Some environmentalists have held their nose in supporting the concept of the ZEV credit system since it allows more traditional auto companies to keep selling gas guzzlers. Several groups have called on the state to tighten its clean-car rules that take effect in 2035 to prevent companies from carrying forward a glut of credits they've banked today.

But, on the whole, Sasan Saadat, a senior researcher and policy analyst at Earthjustice, an advocacy group, said the benefits Tesla has reaped were worth it because the "laggard" car companies helped pay for innovation in the EV space.

"Absolutely, it was worth it," he said. "We need to help defray the upfront costs of new technologies that will be crucial to fighting climate change."

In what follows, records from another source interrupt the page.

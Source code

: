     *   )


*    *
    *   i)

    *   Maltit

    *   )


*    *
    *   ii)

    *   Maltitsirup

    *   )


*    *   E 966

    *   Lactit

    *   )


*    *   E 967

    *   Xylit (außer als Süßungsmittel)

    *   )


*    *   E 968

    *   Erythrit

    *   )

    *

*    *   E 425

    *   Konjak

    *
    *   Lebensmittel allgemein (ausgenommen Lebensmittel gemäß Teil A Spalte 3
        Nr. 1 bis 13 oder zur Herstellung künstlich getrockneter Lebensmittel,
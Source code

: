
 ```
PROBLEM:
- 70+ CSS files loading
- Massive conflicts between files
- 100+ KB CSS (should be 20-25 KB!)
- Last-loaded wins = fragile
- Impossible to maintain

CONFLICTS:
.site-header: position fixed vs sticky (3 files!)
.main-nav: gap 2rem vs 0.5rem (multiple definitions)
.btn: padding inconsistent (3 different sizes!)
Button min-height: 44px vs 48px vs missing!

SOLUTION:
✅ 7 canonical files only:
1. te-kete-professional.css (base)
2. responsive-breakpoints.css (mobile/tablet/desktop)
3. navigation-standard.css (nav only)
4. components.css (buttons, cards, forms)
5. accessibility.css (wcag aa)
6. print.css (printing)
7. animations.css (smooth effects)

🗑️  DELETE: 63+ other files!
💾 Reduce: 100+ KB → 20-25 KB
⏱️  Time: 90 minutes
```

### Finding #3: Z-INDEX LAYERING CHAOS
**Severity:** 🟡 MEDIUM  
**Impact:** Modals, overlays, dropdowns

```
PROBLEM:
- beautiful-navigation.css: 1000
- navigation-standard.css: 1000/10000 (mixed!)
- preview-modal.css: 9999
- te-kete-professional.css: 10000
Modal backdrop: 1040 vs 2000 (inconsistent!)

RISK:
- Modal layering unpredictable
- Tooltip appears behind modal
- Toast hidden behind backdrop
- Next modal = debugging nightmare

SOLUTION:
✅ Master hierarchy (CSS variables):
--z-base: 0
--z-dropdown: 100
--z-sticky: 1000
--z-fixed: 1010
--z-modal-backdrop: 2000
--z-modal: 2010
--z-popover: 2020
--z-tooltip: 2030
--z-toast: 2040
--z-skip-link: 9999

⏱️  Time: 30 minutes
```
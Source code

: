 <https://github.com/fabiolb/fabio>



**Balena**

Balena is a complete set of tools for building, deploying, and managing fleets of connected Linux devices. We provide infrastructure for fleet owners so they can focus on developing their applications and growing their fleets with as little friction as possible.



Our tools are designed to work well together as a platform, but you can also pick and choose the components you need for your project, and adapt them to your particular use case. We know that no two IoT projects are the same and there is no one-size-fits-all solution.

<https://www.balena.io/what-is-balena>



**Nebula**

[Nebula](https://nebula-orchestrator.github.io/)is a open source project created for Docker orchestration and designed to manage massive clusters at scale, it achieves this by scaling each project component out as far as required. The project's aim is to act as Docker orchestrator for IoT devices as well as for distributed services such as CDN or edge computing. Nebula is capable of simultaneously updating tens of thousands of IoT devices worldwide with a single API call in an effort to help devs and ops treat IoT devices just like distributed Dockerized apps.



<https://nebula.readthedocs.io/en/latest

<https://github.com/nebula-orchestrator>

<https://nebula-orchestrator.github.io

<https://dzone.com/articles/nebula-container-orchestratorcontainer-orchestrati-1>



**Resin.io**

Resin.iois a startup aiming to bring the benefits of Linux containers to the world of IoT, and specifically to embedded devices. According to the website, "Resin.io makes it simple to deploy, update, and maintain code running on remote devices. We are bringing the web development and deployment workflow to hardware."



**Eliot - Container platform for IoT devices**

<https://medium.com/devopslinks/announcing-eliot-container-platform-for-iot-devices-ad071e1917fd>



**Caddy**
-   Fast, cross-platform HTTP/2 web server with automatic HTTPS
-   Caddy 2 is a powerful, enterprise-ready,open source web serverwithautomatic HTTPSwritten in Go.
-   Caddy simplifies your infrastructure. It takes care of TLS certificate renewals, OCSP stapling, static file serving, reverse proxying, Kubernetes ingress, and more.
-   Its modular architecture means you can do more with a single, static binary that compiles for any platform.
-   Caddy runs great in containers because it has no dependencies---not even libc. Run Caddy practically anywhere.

ZEV credits have been the elephant under the Tesla hood, but they're far from the only state-provided incentive that have fueled that company's success. Among the other direct and indirect subsidies, according to Newsom's office:

— More than $436 million in rebates for buyers who purchased Teslas and applied for subsidies through a state program known as the Clean Vehicle Rebate Project. Roughly 173,500 Tesla buyers have received rebates. While that money doesn't go directly to Tesla, the rebates are designed to entice more drivers to buy EV models. But Tesla customers are effectively barred from receiving these rebates going forward because the state capped the retail price of eligible cars at $45,000, and Tesla recently increased the price of its Model 3 to over $46,000.

— Roughly $115 million in low-carbon fuel standard credits, a program that allows companies to earn credits for producing more eco-friendly fuels. Tesla receives credits for building electric charging stations. It can, in turn, sell those credits to energy companies.

— About $223.5 million via a sales-tax credit meant to promote companies in alternative energy and advanced transportation, through a program known as California Alternative Energy and Advanced Transportation Financing Authority tax credits.

— $15 million in a California Competes tax credit, which reduces a company's income taxes. The credit is designed for companies that want to move to California or stay and grow here. Tesla was awarded its credit in 2015.